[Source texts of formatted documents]
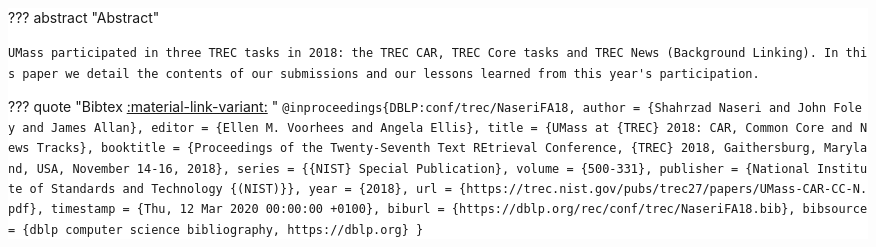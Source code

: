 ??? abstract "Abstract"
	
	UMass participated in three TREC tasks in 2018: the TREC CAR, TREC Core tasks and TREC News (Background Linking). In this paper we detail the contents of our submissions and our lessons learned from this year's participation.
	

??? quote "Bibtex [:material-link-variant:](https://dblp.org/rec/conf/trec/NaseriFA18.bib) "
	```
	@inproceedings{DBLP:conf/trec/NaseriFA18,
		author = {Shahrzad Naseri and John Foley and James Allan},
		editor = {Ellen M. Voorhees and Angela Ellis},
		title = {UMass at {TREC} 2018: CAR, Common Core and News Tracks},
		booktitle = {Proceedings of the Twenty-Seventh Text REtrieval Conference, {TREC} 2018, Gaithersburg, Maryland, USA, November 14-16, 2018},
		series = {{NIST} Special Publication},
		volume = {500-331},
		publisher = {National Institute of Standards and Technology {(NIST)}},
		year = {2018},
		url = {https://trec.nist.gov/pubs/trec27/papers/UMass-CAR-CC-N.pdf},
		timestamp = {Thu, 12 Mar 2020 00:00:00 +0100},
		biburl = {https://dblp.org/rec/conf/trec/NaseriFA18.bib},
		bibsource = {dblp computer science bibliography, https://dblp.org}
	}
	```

---

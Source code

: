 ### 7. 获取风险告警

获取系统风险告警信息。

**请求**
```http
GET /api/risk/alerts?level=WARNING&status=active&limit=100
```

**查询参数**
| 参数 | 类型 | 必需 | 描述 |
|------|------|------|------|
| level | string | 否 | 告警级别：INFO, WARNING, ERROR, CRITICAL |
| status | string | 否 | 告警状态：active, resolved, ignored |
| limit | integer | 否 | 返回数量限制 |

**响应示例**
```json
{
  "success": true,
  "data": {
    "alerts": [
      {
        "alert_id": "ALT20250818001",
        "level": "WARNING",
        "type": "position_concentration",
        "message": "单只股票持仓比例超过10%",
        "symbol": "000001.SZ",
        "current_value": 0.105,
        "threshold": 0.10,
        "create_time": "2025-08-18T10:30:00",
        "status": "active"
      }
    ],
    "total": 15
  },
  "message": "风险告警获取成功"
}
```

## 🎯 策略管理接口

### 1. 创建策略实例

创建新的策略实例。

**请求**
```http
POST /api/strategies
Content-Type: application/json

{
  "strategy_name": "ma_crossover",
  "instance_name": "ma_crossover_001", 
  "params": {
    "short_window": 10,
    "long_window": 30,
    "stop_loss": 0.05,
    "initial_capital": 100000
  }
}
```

### WHAT TO WORK ON:
What is the number of lines in the records above that include the word "message"? Reply with that number and nothing more.

### RESULT BELOW:
2